The San Francisco Chronicle had an interesting analysis of how the growth of public employee political power is threatening the state's economic viability: "For public employee unions - those representing police, firefighters, teachers, prison guards and agency workers of all kinds at the state and local levels - these are the worst of times. Despite record high membership and dues, and years of unparalleled clout in state capitols, public-sector unions find themselves on the defensive, desperately trying to hold onto past gains in the face of a skeptical press and angry voters."
And the anger, of course, devolves from the fact that the fattening of the public work for is directly proportional to the shrinkage of the private sector-and the looting of the citizenry needed to pay for the government expansion: "The biggest blow to unions' public support has come from revelations about jaw-dropping compensation and pension benefits. Police have received unwelcome attention for budget-busting overtime and the manipulation of eligibility rules for "disability pensions," which provide higher benefits and tax advantages. Other government employees, particularly managers, have been called out for "pension spiking": using vacation time, sick pay and the like to boost income in the last years of employment, which are the basis for calculating retirement benefits."
And the public exposure of the abuses, dramatizes the disparities between what a government worker can expect to receive in retirement with the bleaker future of the private sector worker: "Such gaming of the system boosts starting pensions to levels that can approach, and even exceed, employees' salaries. Some examples from the reporting of the Contra Costa Times' Daniel Borenstein: A retired Northern California fire chief whose $185,000 salary morphed into a $241,000 annual pension; a county administrator whose $240,000 starting pension was 98 percent of final salary; and a sanitary district manager who qualified for a $217,000 pension on a salary of $234,000. At a time when most Californians anticipate an austere retirement (if they can afford to retire at all), government pensions are a source of real voter anger."
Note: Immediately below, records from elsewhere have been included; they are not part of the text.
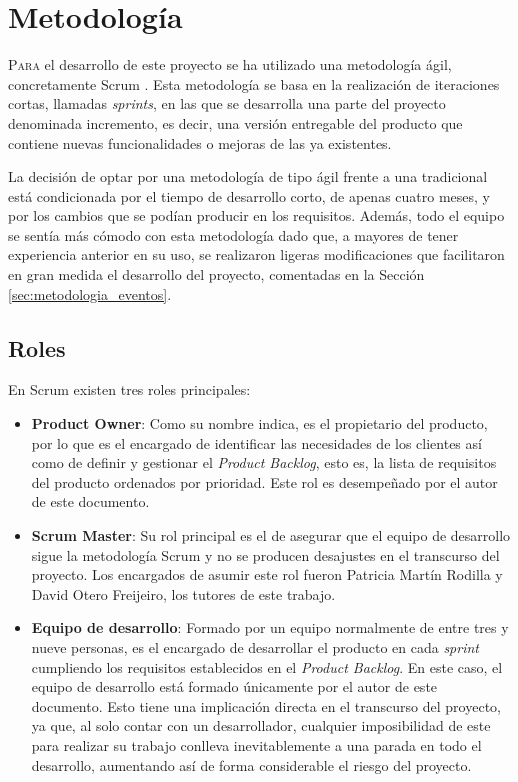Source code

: \chapter{Metodología}
\label{chap:metodologia}

\lettrine{P}{ara} el desarrollo de este proyecto se ha utilizado una metodología ágil, concretamente Scrum \cite{scrum}.
Esta metodología se basa en la realización de iteraciones cortas, llamadas \textit{sprints}, en las que se desarrolla una parte del proyecto
denominada incremento, es decir, una versión entregable del producto que contiene
nuevas funcionalidades o mejoras de las ya existentes.

\bigskip
La decisión de optar por una metodología de tipo ágil frente a una tradicional
está condicionada por el tiempo de desarrollo corto, de apenas cuatro meses, y por los cambios que se podían producir en los requisitos.
Además, todo el equipo se sentía más cómodo con esta metodología dado que, a mayores de tener experiencia anterior en su uso, se realizaron
ligeras modificaciones que facilitaron en gran medida el desarrollo del proyecto, comentadas en la Sección \ref{sec:metodologia_eventos}.

\section{Roles}
\label{sec:metodologia_roles}

En Scrum existen tres roles principales:

\begin{itemize}
	\item \textbf{Product Owner}: Como su nombre indica, es el propietario del producto, por lo que es el encargado de identificar
	      las necesidades de los clientes así como de definir y gestionar el \textit{Product Backlog}, esto es, la lista de requisitos del producto ordenados por prioridad.
	      Este rol es desempeñado por el autor de este documento.
	\item \textbf{Scrum Master}: Su rol principal es el de asegurar que el equipo de desarrollo sigue la metodología Scrum y no se producen
	      desajustes en el transcurso del proyecto. Los encargados de asumir este rol fueron Patricia Martín Rodilla y David Otero Freijeiro, los
	      tutores de este trabajo.
	\item \textbf{Equipo de desarrollo}: Formado por un equipo normalmente de entre tres y nueve personas, es el encargado de desarrollar el producto
	      en cada \textit{sprint} cumpliendo los requisitos establecidos en el \textit{Product Backlog}. En este caso, el equipo de desarrollo está
	      formado únicamente por el autor de este documento. Esto tiene una implicación directa en el transcurso del proyecto, ya que,
	      al solo contar con un desarrollador, cualquier imposibilidad de este para realizar su trabajo conlleva inevitablemente a una parada en todo el desarrollo,
	      aumentando así de forma considerable el riesgo del proyecto.
\end{itemize}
All of these revelations that are fueling widespread voter anger-and are the impetus behind the Tea Party phenomenon (a grass roots anger that is even being felt in New York State)-seems to have by passed the wunderkinds at the White House. How else to explain the fact that the president has called for an additional $50 billion in aid for propping up the public sector at the state and local levels? As the Washington Post reports: "President Obama urged reluctant lawmakers Saturday to quickly approve nearly $50 billion in emergency aid to state and local governments, saying the money is needed to avoid "massive layoffs of teachers, police and firefighters" and to support the still-fragile economic recovery."
Could there be a greater disconnect between all the president's men and women and what's going on in the rest of the country? As John Hinderaker comments on Powerline: "Increasingly, the central conflict in American politics is between the cash-strapped private sector and lavishly compensated public employees. With government workers now out-earning those in the private sector by something like two to one, many taxpayers are saying "enough." But President Obama, with his usual tone-deafness, is pressing ahead with plans to widen the gap between the lush public sector and the hard-hit private sector even more..."
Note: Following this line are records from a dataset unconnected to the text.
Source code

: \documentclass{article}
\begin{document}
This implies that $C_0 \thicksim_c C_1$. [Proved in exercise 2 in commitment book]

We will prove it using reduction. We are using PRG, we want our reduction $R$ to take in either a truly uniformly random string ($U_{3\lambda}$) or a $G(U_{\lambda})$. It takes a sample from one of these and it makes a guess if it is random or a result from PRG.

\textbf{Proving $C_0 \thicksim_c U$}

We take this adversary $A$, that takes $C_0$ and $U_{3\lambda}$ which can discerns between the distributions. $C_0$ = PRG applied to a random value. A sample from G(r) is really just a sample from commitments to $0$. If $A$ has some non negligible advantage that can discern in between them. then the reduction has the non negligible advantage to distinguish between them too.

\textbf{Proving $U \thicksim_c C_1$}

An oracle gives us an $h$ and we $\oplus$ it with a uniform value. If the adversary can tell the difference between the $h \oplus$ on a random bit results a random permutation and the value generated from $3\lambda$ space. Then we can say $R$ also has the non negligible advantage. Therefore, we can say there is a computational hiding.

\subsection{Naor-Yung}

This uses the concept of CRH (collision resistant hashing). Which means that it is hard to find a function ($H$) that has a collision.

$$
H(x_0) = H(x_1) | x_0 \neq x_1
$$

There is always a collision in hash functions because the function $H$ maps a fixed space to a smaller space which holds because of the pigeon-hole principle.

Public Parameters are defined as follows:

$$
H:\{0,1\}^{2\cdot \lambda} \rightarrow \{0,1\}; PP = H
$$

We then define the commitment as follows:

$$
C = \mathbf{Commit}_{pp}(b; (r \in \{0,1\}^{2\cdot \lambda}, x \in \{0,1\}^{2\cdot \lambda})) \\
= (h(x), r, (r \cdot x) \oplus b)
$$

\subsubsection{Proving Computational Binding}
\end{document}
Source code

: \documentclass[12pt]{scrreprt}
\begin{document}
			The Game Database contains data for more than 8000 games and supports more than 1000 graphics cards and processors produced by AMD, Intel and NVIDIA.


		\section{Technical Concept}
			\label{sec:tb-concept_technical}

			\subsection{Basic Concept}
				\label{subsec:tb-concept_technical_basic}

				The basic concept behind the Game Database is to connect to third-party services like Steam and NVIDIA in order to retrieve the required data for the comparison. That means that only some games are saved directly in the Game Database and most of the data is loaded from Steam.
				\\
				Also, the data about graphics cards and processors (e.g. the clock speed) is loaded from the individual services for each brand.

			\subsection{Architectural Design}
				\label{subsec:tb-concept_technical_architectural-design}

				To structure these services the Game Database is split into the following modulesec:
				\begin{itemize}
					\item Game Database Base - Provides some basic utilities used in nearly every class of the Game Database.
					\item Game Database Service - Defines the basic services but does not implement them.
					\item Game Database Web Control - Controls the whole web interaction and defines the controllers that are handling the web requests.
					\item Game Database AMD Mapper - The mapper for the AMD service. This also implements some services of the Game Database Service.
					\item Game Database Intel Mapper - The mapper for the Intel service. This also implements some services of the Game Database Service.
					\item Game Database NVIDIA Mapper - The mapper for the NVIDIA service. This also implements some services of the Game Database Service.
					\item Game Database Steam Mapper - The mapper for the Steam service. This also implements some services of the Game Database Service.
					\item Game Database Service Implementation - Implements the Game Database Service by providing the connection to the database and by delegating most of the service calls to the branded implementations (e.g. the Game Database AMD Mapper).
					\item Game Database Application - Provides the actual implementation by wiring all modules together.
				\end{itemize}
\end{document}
This feeds into the questionable ideological presumption that propping up the public sector-all the so-called, "jobs bills," as well as the failed stimulus-is actually helping the economy: "The original "stimulus" bill was all about keeping state and local government spending, and the salaries it supports, sky-high. It doesn't appear that President Obama has a game plan to help the economy, other than continuing to feed the already-bloated public sector. This is consistent with his apparently complete ignorance of basic principles of economics. Democrats in Congress, however, can see the writing on the wall. It will be interesting to see whether they are willing to brave voter wrath by stimulating the public sector still further."
Foe New Yorkers, all of this has a Yogi Berra,"This is like deja vu all over again," quality to it. For those of us who lived through the Lindsay-Beame years in the city, we can see the handwriting on the wall. Lindsay, as Murray Kempton mused, was a, "splendid flop," precisely because of how he fueled the growth of government at the expense of the private economy in New York. Fred Siegel makes the point and reads the wall writing-he gets the last word: "In his second term, Lindsay allied himself with the rising public-sector unions, the same constituency that has been central to Obama’s unsustainable expansion of federal spending based on borrowing. Lindsay wasn’t solely responsible for the fiscal crisis that hit New York in 1975, but his policies of expanding government spending and employment and paying for it with debt made it all the harder for the city to recover...A similar fate may now await America at the hands of our Lindsay-like president."